Exercise goal
Nothing but the lines below between the line holding "6. Click Add" and the line holding "- [x] Default Theme - Dark", inclusive, should appear in the answer, each set down exactly.

Source texts of formatted documents
- - - - -

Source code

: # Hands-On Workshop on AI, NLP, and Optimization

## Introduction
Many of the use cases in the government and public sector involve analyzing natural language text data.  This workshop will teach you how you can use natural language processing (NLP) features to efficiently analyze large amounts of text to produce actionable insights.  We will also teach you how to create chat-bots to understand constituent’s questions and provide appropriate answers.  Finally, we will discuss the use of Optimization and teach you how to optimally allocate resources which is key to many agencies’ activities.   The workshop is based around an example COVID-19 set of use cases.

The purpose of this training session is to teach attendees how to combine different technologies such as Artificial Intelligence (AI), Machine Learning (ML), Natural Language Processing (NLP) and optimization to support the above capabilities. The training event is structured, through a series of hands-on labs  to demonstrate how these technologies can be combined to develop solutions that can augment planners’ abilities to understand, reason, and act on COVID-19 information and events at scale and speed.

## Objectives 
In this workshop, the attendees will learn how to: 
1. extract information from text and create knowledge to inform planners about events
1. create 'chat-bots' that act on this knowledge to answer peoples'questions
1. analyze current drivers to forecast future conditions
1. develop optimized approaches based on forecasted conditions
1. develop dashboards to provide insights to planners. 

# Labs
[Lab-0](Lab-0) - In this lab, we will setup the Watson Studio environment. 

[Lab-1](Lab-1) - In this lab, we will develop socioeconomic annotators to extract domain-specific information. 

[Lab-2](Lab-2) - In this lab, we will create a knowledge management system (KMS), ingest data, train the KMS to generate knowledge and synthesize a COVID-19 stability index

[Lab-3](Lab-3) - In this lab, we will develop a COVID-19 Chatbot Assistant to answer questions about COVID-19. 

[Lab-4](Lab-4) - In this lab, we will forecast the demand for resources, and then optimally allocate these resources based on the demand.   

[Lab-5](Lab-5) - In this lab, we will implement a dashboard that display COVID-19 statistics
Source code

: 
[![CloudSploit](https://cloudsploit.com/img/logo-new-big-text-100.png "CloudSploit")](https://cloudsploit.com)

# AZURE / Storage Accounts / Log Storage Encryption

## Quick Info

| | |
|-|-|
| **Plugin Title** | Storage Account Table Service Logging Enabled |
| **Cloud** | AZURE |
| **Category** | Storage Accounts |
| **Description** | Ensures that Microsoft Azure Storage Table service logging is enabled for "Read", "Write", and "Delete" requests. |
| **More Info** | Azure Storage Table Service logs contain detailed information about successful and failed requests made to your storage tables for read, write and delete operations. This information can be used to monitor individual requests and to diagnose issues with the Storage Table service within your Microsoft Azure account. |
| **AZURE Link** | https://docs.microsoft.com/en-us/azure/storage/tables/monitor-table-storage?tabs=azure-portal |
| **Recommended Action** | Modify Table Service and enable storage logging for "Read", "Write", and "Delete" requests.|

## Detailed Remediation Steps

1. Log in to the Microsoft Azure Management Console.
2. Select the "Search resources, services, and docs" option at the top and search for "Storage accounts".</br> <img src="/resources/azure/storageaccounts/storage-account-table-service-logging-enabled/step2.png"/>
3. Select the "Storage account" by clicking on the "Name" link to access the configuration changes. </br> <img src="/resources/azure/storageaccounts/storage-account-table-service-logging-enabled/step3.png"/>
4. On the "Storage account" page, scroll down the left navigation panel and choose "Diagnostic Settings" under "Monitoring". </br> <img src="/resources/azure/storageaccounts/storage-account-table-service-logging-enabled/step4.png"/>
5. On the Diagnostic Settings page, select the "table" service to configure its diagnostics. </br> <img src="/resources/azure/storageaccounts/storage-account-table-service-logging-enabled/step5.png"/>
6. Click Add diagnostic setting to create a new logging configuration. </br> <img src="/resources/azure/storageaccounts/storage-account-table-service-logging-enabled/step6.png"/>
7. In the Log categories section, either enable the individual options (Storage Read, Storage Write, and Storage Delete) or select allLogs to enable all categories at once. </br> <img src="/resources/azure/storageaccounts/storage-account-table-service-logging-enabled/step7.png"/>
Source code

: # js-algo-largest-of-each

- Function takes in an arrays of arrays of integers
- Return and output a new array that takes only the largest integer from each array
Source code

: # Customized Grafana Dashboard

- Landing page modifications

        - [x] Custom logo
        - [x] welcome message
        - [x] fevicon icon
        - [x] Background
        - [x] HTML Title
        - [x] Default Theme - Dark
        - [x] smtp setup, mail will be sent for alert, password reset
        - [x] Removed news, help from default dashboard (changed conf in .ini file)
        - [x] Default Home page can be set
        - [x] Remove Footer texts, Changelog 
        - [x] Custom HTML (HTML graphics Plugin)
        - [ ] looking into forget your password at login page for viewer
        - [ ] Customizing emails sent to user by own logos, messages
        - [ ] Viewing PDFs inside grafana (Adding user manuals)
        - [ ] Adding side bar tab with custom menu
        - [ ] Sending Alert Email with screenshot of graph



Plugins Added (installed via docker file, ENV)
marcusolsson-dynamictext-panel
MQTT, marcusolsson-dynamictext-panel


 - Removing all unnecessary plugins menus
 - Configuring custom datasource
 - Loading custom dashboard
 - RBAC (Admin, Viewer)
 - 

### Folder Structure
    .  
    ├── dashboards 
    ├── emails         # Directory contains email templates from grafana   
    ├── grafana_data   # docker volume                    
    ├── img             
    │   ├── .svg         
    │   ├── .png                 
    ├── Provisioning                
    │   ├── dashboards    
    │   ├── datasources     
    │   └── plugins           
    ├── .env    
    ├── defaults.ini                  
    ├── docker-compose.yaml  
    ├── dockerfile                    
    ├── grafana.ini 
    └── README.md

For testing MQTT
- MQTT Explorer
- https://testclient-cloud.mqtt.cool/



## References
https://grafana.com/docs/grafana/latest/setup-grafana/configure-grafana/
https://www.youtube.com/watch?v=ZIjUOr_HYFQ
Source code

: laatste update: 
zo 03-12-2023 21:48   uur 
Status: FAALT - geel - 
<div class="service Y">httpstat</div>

- - - - -

Reply to the task
6. Click Add diagnostic setting to create a new logging configuration. </br> <img src="/resources/azure/storageaccounts/storage-account-table-service-logging-enabled/step6.png"/>
7. In the Log categories section, either enable the individual options (Storage Read, Storage Write, and Storage Delete) or select allLogs to enable all categories at once. </br> <img src="/resources/azure/storageaccounts/storage-account-table-service-logging-enabled/step7.png"/>
Source code

: # js-algo-largest-of-each

- Function takes in an arrays of arrays of integers
- Return and output a new array that takes only the largest integer from each array
Source code

: # Customized Grafana Dashboard

- Landing page modifications

        - [x] Custom logo
        - [x] welcome message
        - [x] fevicon icon
        - [x] Background
        - [x] HTML Title
        - [x] Default Theme - Dark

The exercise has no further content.